Vergangenen Freitag eröffnete der IWF bereits ein Spezialkonto für die Ukraine. Um „ihre Zahlungsbilanz und ihren Haushaltsbedarf zu decken und zur Stabilisierung ihrer Wirtschaft beizutragen“, könnten Zuschüsse, Spenden und Kredite sicher an Kiew weitergegeben werden. „Es ist wahrscheinlich die einfachste Form der Unterstützung für die Ukraine“, sagt Marchenko.

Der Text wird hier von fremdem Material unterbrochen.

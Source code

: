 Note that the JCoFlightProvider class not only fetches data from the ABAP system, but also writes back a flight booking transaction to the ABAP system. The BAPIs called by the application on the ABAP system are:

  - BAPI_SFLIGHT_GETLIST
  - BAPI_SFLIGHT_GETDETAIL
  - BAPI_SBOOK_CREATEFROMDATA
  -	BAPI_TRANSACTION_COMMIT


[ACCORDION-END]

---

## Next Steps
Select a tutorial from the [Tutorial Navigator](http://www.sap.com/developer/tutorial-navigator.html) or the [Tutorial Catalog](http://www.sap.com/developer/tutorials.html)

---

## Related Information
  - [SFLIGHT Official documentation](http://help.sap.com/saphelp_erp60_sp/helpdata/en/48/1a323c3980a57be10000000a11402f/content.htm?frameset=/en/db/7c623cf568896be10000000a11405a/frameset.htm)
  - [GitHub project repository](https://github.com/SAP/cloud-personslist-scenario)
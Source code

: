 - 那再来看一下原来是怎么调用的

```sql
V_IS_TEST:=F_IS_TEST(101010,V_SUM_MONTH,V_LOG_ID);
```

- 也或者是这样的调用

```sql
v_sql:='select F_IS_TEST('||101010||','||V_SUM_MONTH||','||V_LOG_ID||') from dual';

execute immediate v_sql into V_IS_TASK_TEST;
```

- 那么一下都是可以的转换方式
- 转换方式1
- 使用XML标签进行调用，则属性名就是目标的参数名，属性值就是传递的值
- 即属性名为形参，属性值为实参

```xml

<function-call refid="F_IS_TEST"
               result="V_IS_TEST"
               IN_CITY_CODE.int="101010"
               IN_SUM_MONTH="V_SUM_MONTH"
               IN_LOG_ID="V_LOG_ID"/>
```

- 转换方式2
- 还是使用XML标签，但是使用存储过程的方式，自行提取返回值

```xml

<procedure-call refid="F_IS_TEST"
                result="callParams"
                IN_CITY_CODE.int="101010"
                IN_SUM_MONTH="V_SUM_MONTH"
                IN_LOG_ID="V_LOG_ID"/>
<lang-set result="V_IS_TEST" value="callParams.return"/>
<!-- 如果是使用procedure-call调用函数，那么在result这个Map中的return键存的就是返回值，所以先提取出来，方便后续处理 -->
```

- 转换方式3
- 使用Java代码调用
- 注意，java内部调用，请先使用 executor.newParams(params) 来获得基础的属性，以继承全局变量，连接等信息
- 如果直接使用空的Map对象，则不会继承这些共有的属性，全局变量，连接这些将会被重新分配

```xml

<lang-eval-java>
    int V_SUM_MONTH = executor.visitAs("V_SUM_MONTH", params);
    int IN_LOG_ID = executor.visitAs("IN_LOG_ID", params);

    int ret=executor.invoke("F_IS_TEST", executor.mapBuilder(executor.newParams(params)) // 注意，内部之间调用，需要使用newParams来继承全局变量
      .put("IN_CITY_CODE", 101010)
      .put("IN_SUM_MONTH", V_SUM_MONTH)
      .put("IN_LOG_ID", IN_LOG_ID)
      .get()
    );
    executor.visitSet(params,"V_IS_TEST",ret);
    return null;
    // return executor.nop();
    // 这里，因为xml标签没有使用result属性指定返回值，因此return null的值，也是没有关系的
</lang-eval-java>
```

Laut „Financial Times“ hat die EU bereits zugesagt, einen Nachkriegswiederaufbaufonds einzurichten. Der polnische Premierminister Mateusz Morawiecki habe vorgeschlagen, dass dieser Fonds mindestens 100 Milliarden Euro umfassen sollte.

Internationale Kredite

Nicht zum ersten Mal fordert die Ukraine finanzielle Hilfen vom Westen. Im Jahr 2014 bat der Staat den Internationalen Währungsfonds offiziell um Unterstützung und erhielt rund 13 Milliarden Euro unter den Bedingungen: die Wirtschaft des Landes zu reformieren, die Ausgaben zu kürzen, nahezu keine neuen Schulden aufzunehmen und das Rentenalter heraufzusetzen. Die EU sagte der Ukraine zu, das Land bis 2020 mit 11 Milliarden Euro zu unterstützen und die USA hatten eine Milliarde Dollar zugesagt. Einen ungebundenen Finanzkredit in Höhe von 500 Millionen Euro erhielt die Ukraine von der Bundesregierung.

Seit dem Krieg habe sich die wirtschaftliche Lage dramatisch verschärft, berichtet die „Berliner Zeitung“. So würden die bisher vom IWF, der Weltbank und der EU gewährten Kredite fast ausschließlich dazu verwendet, die Auslandsschulden zu bedienen.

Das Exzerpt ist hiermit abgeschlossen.